## How to complete this task:
Would you please copy the part of the material below that opens with the line containing "2 – 2010\_c6" and closes with the line containing "De antemão, cabe"? Copy it exactly, and only it.

## Exercise material:
+===+
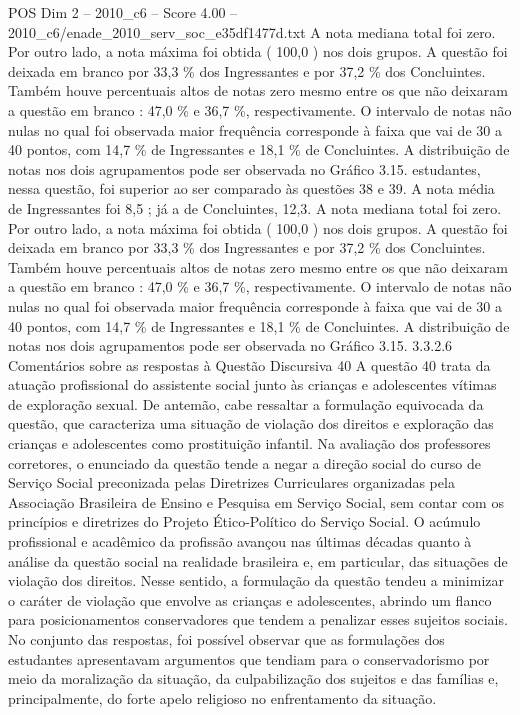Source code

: \begin{textsample}{POS Dim 2 – 2010\_c6 – Score 4.00 – 2010\_c6/enade\_2010\_serv\_soc\_e35df1477d.txt}
A nota mediana total foi zero.
Por outro lado, a nota máxima foi obtida ( 100,0 ) nos dois grupos.
A questão foi deixada em branco por 33,3 \% dos Ingressantes e por 37,2 \% dos Concluintes.
Também houve percentuais altos de notas zero mesmo entre os que não deixaram a questão em branco : 47,0 \% e 36,7 \%, respectivamente.
O intervalo de notas não nulas no qual foi observada maior frequência corresponde à faixa que vai de 30 a 40 pontos, com 14,7 \% de Ingressantes e 18,1 \% de Concluintes.
A distribuição de notas nos dois agrupamentos pode ser observada no Gráfico 3.15. estudantes, nessa questão, foi superior ao ser comparado às questões 38 e 39.
A nota média de Ingressantes foi 8,5 ; já a de Concluintes, 12,3.
A nota mediana total foi zero.
Por outro lado, a nota máxima foi obtida ( 100,0 ) nos dois grupos.
A questão foi deixada em branco por 33,3 \% dos Ingressantes e por 37,2 \% dos Concluintes.
Também houve percentuais altos de notas zero mesmo entre os que não deixaram a questão em branco : 47,0 \% e 36,7 \%, respectivamente.
O intervalo de notas não nulas no qual foi observada maior frequência corresponde à faixa que vai de 30 a 40 pontos, com 14,7 \% de Ingressantes e 18,1 \% de Concluintes.
A distribuição de notas nos dois agrupamentos pode ser observada no Gráfico 3.15. 3.3.2.6 Comentários sobre as respostas à Questão Discursiva 40 A questão 40 trata da atuação profissional do assistente social junto às crianças e adolescentes vítimas de exploração sexual.
De antemão, cabe ressaltar a formulação equivocada da questão, que caracteriza uma situação de violação dos direitos e exploração das crianças e adolescentes como prostituição infantil.
Na avaliação dos professores corretores, o enunciado da questão tende a negar a direção social do curso de Serviço Social preconizada pelas Diretrizes Curriculares organizadas pela Associação Brasileira de Ensino e Pesquisa em Serviço Social, sem contar com os princípios e diretrizes do Projeto Ético-Político do Serviço Social.
O acúmulo profissional e acadêmico da profissão avançou nas últimas décadas quanto à análise da questão social na realidade brasileira e, em particular, das situações de violação dos direitos.
Nesse sentido, a formulação da questão tendeu a minimizar o caráter de violação que envolve as crianças e adolescentes, abrindo um flanco para posicionamentos conservadores que tendem a penalizar esses sujeitos sociais.
No conjunto das respostas, foi possível observar que as formulações dos estudantes apresentavam argumentos que tendiam para o conservadorismo por meio da moralização da situação, da culpabilização dos sujeitos e das famílias e, principalmente, do forte apelo religioso no enfrentamento da situação.

\end{textsample}

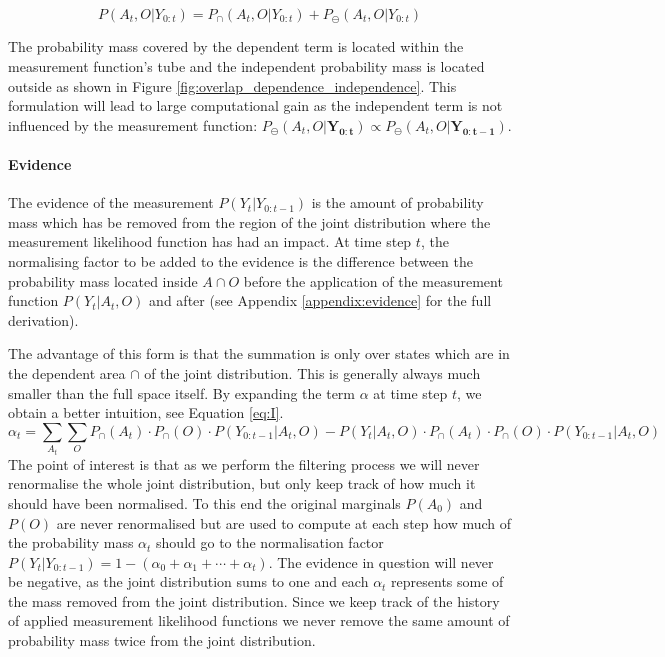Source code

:\begin{equation}\label{eq:joint_independent_dependent}
 P(A_t,O|Y_{0:t}) = P_{\cap}(A_t,O|Y_{0:t}) + P_{\ominus}(A_t,O|Y_{0:t})
\end{equation}

The probability mass covered by the dependent term is located within the measurement function's tube and the independent probability mass 
is located outside as shown in Figure \ref{fig:overlap_dependence_independence}. This formulation will lead to large computational gain 
as the independent term is not influenced by the measurement function: $P_{\ominus}(A_t,O|\mathbf{Y_{0:t}}) \propto P_{\ominus}(A_t,O|\mathbf{Y_{0:t-1}})$.

\paragraph{Evidence}
The evidence of the measurement $P(Y_t|Y_{0:t-1})$ is the amount of probability mass which has be removed from the region of the joint 
distribution where the measurement likelihood function has had an impact. At time step $t$, the normalising factor to be added to 
the evidence is the difference between the probability mass located inside $A\cap O$ before the application of the measurement 
function $P(Y_t|A_t,O)$ and after (see Appendix \ref{appendix:evidence} for the full derivation).

The advantage of this form is that the summation is only over states which are in the dependent area $\cap$ of the joint 
distribution. This is generally always much smaller than the full space itself. By expanding the term $\alpha$ at time step $t$, 
we obtain a better intuition, see Equation \ref{eq:I}.
\begin{equation}\label{eq:I}
 \alpha_t =  \sum\limits_{A_t}\sum\limits_{O} P_{\cap}(A_t)\cdot P_{\cap}(O) \cdot P(Y_{0:t-1}|A_t,O)  - P(Y_t|A_t,O)\cdot P_{\cap}(A_t)\cdot P_{\cap}(O) \cdot P(Y_{0:t-1}|A_t,O) 
\end{equation}
The point of interest is that as we perform the filtering process we will never renormalise the whole joint distribution, but only keep 
track of how much it should have been normalised. To this end the original marginals $P(A_0)$ and $P(O)$  are never renormalised but are used 
to compute at each step how much of the probability mass $\alpha_t$ should go to the normalisation factor 
$P(Y_t|Y_{0:t-1}) = 1 - (\alpha_{0} + \alpha_{1} + \cdots + \alpha_{t})$. The evidence in question will never be negative, as the 
joint distribution sums to one and each $\alpha_t$ represents some of the mass removed from the joint distribution. Since we 
keep track of the history of applied  measurement likelihood functions we never remove the same amount of probability mass twice
from the joint distribution.


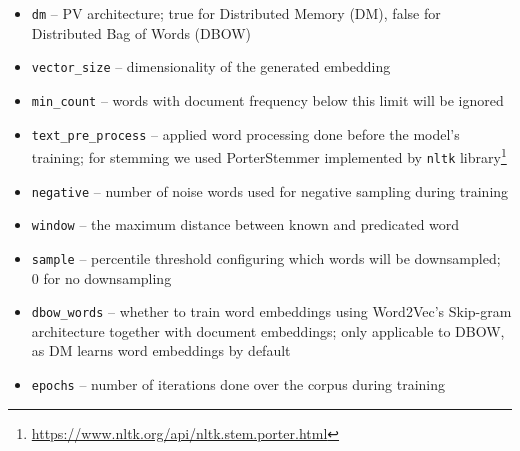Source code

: \begin{itemize}

  \item \texttt{dm} --  PV architecture; true for Distributed Memory (DM),
    false for Distributed Bag of Words (DBOW)

  \item \texttt{vector\_size} -- dimensionality of the generated embedding

  \item \texttt{min\_count} -- words with document frequency below this limit
    will be ignored

  \item \texttt{text\_pre\_process} -- applied word processing done before the
    model's training; for stemming we used PorterStemmer implemented by
    \texttt{nltk}
    library\footnote{\url{https://www.nltk.org/api/nltk.stem.porter.html}}

  \item \texttt{negative} -- number of noise words used for negative sampling
    during training

  \item \texttt{window} -- the maximum distance between known and predicated
    word

  \item \texttt{sample} -- percentile threshold configuring which words will be
    downsampled; 0 for no downsampling


  \item \texttt{dbow\_words} -- whether to train word embeddings using
    Word2Vec's \citep{mikolov2013efficient} Skip-gram architecture together
    with document embeddings; only applicable to DBOW, as DM learns word
    embeddings by default

  \item \texttt{epochs} -- number of iterations done over the corpus during
    training

\end{itemize}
+===+
## Answer to the exercise:
: \begin{textsample}{POS Dim 2 – 2010\_c6 – Score 4.00 – 2010\_c6/enade\_2010\_serv\_soc\_e35df1477d.txt}
A nota mediana total foi zero.
Por outro lado, a nota máxima foi obtida ( 100,0 ) nos dois grupos.
A questão foi deixada em branco por 33,3 \% dos Ingressantes e por 37,2 \% dos Concluintes.
Também houve percentuais altos de notas zero mesmo entre os que não deixaram a questão em branco : 47,0 \% e 36,7 \%, respectivamente.
O intervalo de notas não nulas no qual foi observada maior frequência corresponde à faixa que vai de 30 a 40 pontos, com 14,7 \% de Ingressantes e 18,1 \% de Concluintes.
A distribuição de notas nos dois agrupamentos pode ser observada no Gráfico 3.15. estudantes, nessa questão, foi superior ao ser comparado às questões 38 e 39.
A nota média de Ingressantes foi 8,5 ; já a de Concluintes, 12,3.
A nota mediana total foi zero.
Por outro lado, a nota máxima foi obtida ( 100,0 ) nos dois grupos.
A questão foi deixada em branco por 33,3 \% dos Ingressantes e por 37,2 \% dos Concluintes.
Também houve percentuais altos de notas zero mesmo entre os que não deixaram a questão em branco : 47,0 \% e 36,7 \%, respectivamente.
O intervalo de notas não nulas no qual foi observada maior frequência corresponde à faixa que vai de 30 a 40 pontos, com 14,7 \% de Ingressantes e 18,1 \% de Concluintes.
A distribuição de notas nos dois agrupamentos pode ser observada no Gráfico 3.15. 3.3.2.6 Comentários sobre as respostas à Questão Discursiva 40 A questão 40 trata da atuação profissional do assistente social junto às crianças e adolescentes vítimas de exploração sexual.
De antemão, cabe ressaltar a formulação equivocada da questão, que caracteriza uma situação de violação dos direitos e exploração das crianças e adolescentes como prostituição infantil.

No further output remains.